A particular type of farm structure is not an explicit policy objective of the EU’s Common Agricultural Policy (CAP). However, facilitating structural change is an objective of the CAP, set out in Article 39 of the Treaty on the Functioning of the European Union, as a way of ensuring a fair standard of living for the agricultural community and increasing the individual earnings of persons engaged in agriculture (the Treaty language speaks of “ensuring the rational development of agricultural production and the optimum utilisation of the factors of production, in particular labour”).

However, there is a widely-shared view that it is desirable to maintain the family farm model of European agriculture. There also seems to be broad political support for the view that assistance should be targeted on smaller family farms. There is keen interest in the evolution of agricultural structures, with many regretting the decline in the number of smaller farms and criticising the emergence of larger, ‘industrial’ holdings.

One way to track changes in farm structure is to examine trends in the average size of holding, or average herd size in the case of livestock farms. However, this measure can seriously underestimate the pace of change where much of the growth (in area farmed, or in livestock numbers) takes place on the larger holdings. The persistence of many small holdings, even though the share of the land or livestock that they control is small and may be falling, tends to mask the extent of structural change as measured by averages.

The midpoint size

An alternative farm structure metric that can be used to track changes in farm structure which takes account of this phenomenon is the midpoint farm size or herd size. The midpoint size (sometimes called the hectare-weighted median when discussing farm size) is defined as the size that marks the middle of the distribution of the variable of interest, whether farm area or livestock. Taking farm area as an example, the midpoint size divides the distribution into two parts; 50% of the total agricultural area is operated by farms of a larger size and the other 50% by farms of a smaller size than the midpoint size.
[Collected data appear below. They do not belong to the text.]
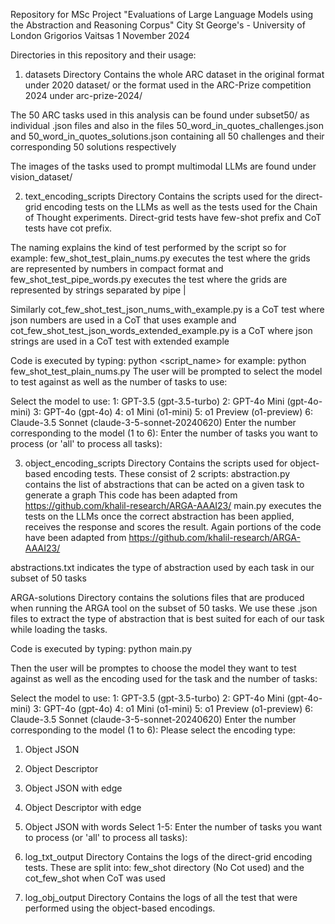 Repository for MSc Project "Evaluations of Large Language Models using the Abstraction and Reasoning Corpus"
City St George's - University of London
Grigorios Vaitsas
1 November 2024

Directories in this repository and their usage:

1) datasets Directory
Contains the whole ARC dataset in the original format under 2020 dataset/
or the format used in the ARC-Prize competition 2024 under arc-prize-2024/

The 50 ARC tasks used in this analysis can be found under subset50/ as individual .json files and also in the files
50_word_in_quotes_challenges.json and 50_word_in_quotes_solutions.json
containing all 50 challenges and their corresponding 50 solutions respectively

The images of the tasks used to prompt multimodal LLMs are found under vision_dataset/

2) text_encoding_scripts Directory
Contains the scripts used for the direct-grid encoding tests on the LLMs as well as the tests used for the 
Chain of Thought experiments. Direct-grid tests have few-shot prefix and CoT tests have cot prefix.

The naming explains the kind of test performed
by the script so for example:
few_shot_test_plain_nums.py executes the test where the grids are represented by numbers in compact format and
few_shot_test_pipe_words.py executes the test where the grids are represented by strings separated by pipe |

Similarly 
cot_few_shot_test_json_nums_with_example.py is a CoT test where json numbers are used in a CoT that uses example
and 
cot_few_shot_test_json_words_extended_example.py is a CoT where json strings are used in a CoT test with extended example

Code is executed by typing:
python <script_name>
for example:
python few_shot_test_plain_nums.py
The user will be prompted to select the model to test against as well as the number of tasks to use:

Select the model to use:
1: GPT-3.5 (gpt-3.5-turbo)
2: GPT-4o Mini (gpt-4o-mini)
3: GPT-4o (gpt-4o)
4: o1 Mini (o1-mini)
5: o1 Preview (o1-preview)
6: Claude-3.5 Sonnet (claude-3-5-sonnet-20240620)
Enter the number corresponding to the model (1 to 6): 
Enter the number of tasks you want to process (or 'all' to process all tasks):

3) object_encoding_scripts Directory
Contains the scripts used for object-based encoding tests. These consist of 2 scripts:
abstraction.py contains the list of abstractions that can be acted on a given task to generate a graph
This code has been adapted from
https://github.com/khalil-research/ARGA-AAAI23/
main.py executes the tests on the LLMs once the correct abstraction has been applied, receives the response
and scores the result. Again portions of the code have been adapted from
https://github.com/khalil-research/ARGA-AAAI23/

abstractions.txt indicates the type of abstraction used by each task in our subset of 50 tasks

ARGA-solutions Directory contains the solutions files that are produced when running the ARGA tool 
on the subset of 50 tasks. We use these .json files to extract the type of abstraction that is best
suited for each of our task while loading the tasks. 

Code is executed by typing: 
python main.py

Then the user will be promptes to choose the model they want to test against as well as the encoding used for the task
and the number of tasks:

Select the model to use:
1: GPT-3.5 (gpt-3.5-turbo)
2: GPT-4o Mini (gpt-4o-mini)
3: GPT-4o (gpt-4o)
4: o1 Mini (o1-mini)
5: o1 Preview (o1-preview)
6: Claude-3.5 Sonnet (claude-3-5-sonnet-20240620)
Enter the number corresponding to the model (1 to 6): 
Please select the encoding type:
1) Object JSON
2) Object Descriptor
3) Object JSON with edge
4) Object Descriptor with edge
5) Object JSON with words
Select 1-5:
Enter the number of tasks you want to process (or 'all' to process all tasks):

4) log_txt_output Directory
Contains the logs of the direct-grid encoding tests. These are split into:
   few_shot directory (No Cot used) and the
   cot_few_shot when CoT was used

5) log_obj_output Directory
Contains the logs of all the test that were performed using the object-based encodings. 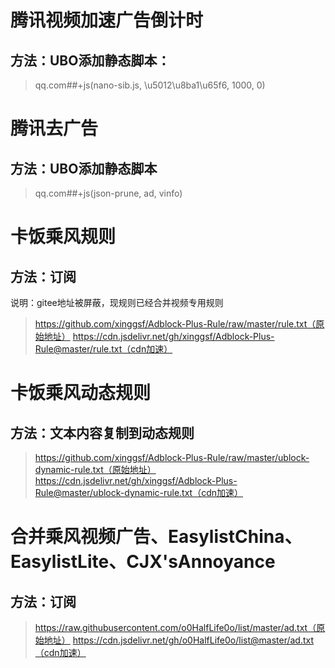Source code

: # 腾讯视频加速广告倒计时
## 方法：UBO添加静态脚本：
> qq.com##+js(nano-sib.js, \u5012\u8ba1\u65f6, 1000, 0)

# 腾讯去广告
## 方法：UBO添加静态脚本
> qq.com##+js(json-prune, ad, vinfo)

# 卡饭乘风规则
## 方法：订阅
说明：gitee地址被屏蔽，现规则已经合并视频专用规则
> https://github.com/xinggsf/Adblock-Plus-Rule/raw/master/rule.txt（原始地址）
> https://cdn.jsdelivr.net/gh/xinggsf/Adblock-Plus-Rule@master/rule.txt（cdn加速）

# 卡饭乘风动态规则
## 方法：文本内容复制到动态规则
>https://github.com/xinggsf/Adblock-Plus-Rule/raw/master/ublock-dynamic-rule.txt（原始地址）
>https://cdn.jsdelivr.net/gh/xinggsf/Adblock-Plus-Rule@master/ublock-dynamic-rule.txt（cdn加速）

# 合并乘风视频广告、EasylistChina、EasylistLite、CJX'sAnnoyance
## 方法：订阅
> https://raw.githubusercontent.com/o0HalfLife0o/list/master/ad.txt（原始地址）
> https://cdn.jsdelivr.net/gh/o0HalfLife0o/list@master/ad.txt（cdn加速）
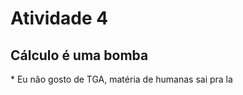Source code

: <h1>Atividade 4</h1>
<h2>Cálculo é uma bomba</h2>
* Eu não gosto de TGA, matéria de humanas sai pra la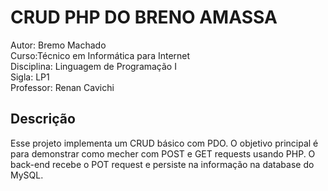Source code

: # CRUD PHP DO BRENO AMASSA

Autor: Bremo Machado</br>
Curso:Técnico em Informática para Internet</br>
Disciplina: Linguagem de Programação I</br>
Sigla: LP1</br>
Professor: Renan Cavichi</br>

## Descrição

Esse projeto implementa um CRUD básico com PDO. O objetivo principal é para  demonstrar como mecher com POST e GET requests usando PHP. O back-end recebe o POT request e persiste na informação na database do MySQL. 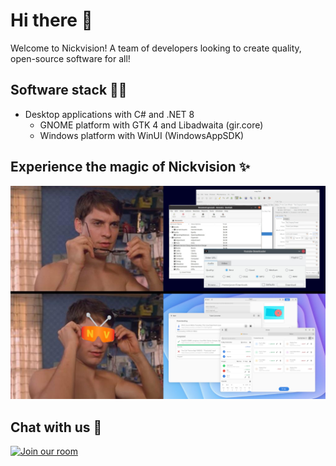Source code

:# Hi there 👋
Welcome to Nickvision! A team of developers looking to create quality, open-source software for all!

## Software stack 🧑‍💻
- Desktop applications with C# and .NET 8
    - GNOME platform with GTK 4 and Libadwaita (gir.core)
    - Windows platform with WinUI (WindowsAppSDK)

## Experience the magic of Nickvision ✨
<img src='https://raw.githubusercontent.com/NickvisionApps/.github/main/assets/banner.jpg'></img>

## Chat with us 💬
<a href='https://matrix.to/#/#nickvision:matrix.org'><img width='140' alt='Join our room' src='https://user-images.githubusercontent.com/17648453/196094077-c896527d-af6d-4b43-a5d8-e34a00ffd8f6.png'/></a>
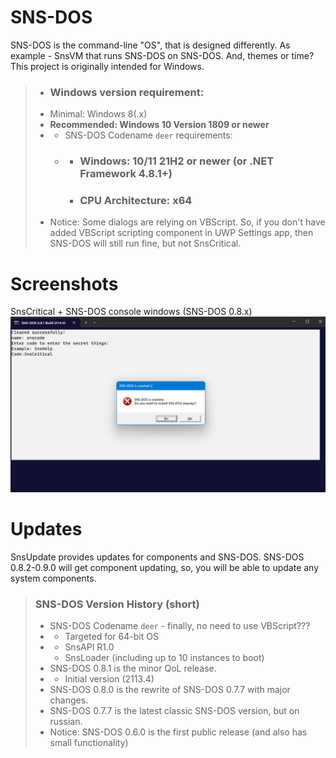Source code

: # SNS-DOS
SNS-DOS is the command-line "OS", that is designed differently.
As example - SnsVM that runs SNS-DOS on SNS-DOS. And, themes or time?
This project is originally intended for Windows.
> * ### Windows version requirement:
> * Minimal: Windows 8(.x)
> * **Recommended: Windows 10 Version 1809 or newer**
> * * SNS-DOS Codename `deer` requirements:
>   * * ### Windows: 10/11 21H2 or newer (or .NET Framework 4.8.1+)
>     * ### CPU Architecture: x64
> * Notice: Some dialogs are relying on VBScript. So, if you don't have added VBScript scripting component in UWP Settings app, then SNS-DOS will still run fine, but not SnsCritical.
# Screenshots
SnsCritical + SNS-DOS console windows (SNS-DOS 0.8.x)
![](https://raw.githubusercontent.com/ArtemMine37/SNS-DOS/main/SnsCritical.png)
# Updates
SnsUpdate provides updates for components and SNS-DOS. SNS-DOS 0.8.2-0.9.0 will get component updating, so, you will be able to update any system components.
> ### SNS-DOS Version History (short)
> * SNS-DOS Codename `deer` - finally, no need to use VBScript???
> * * Targeted for 64-bit OS
> * * SnsAPI R1.0
>   * SnsLoader (including up to 10 instances to boot)
> * SNS-DOS 0.8.1 is the minor QoL release.
> * * Initial version (2113.4)
> * SNS-DOS 0.8.0 is the rewrite of SNS-DOS 0.7.7 with major changes.
> * SNS-DOS 0.7.7 is the latest classic SNS-DOS version, but on russian.
> * Notice: SNS-DOS 0.6.0 is the first public release (and also has small functionality)
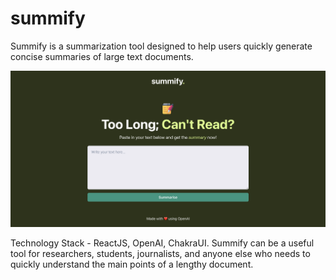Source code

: # summify
Summify is a summarization tool designed to help users quickly generate concise summaries of large text documents.

![ScreenShot](src/assets/screenshot.png)

Technology Stack - ReactJS, OpenAI, ChakraUI.
Summify can be a useful tool for researchers, students, journalists, and anyone else who needs to quickly understand the main points of a lengthy document.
This measure better captures the extent of farmland or livestock concentration than average (mean) size. Another advantage is that it facilitates a more accurate comparison of farm structure across countries. Countries often differ in the minimum size threshold they use to define the farm population (some countries might use a minimum threshold of 1 ha, others 5 ha, and yet others a threshold based on the value of sales). These different thresholds can mean big differences in the number of very small farms included in the farm population, which can greatly affect the calculated average farm size, but has a much smaller impact on the midpoint farm size.

A 2016 OECD paper by Bokusheva and Kimura examines cross-county differences in farm size distributions and explains the strengths and weaknesses of this and other farm structure statistics. That paper also presents results using various metrics for selected farm enterprises for some EU and non-EU countries based on the work of the OECD Network for Farm-Level Analysis. The results, which include changes in midpoint sizes, are presented for five-yearly intervals from 1995 to 2010 though the 1995 data are often missing for the included EU countries.

The following two graphs (click on all graphs to enlarge) show a comparison of changes in the mean and midpoint size for cropland area and dairy herds in the US (the cropland chart is taken from this USDA report while the dairy herd chart comes from this USDA publication). The cropland chart is interesting because it shows almost no change in the average size of arable area on farms (because the largest and smallest crop farms grew in number while farms in the middle declined). At the same time, the midpoint size doubled, from around 600 acres to 1,200 acres over the same period.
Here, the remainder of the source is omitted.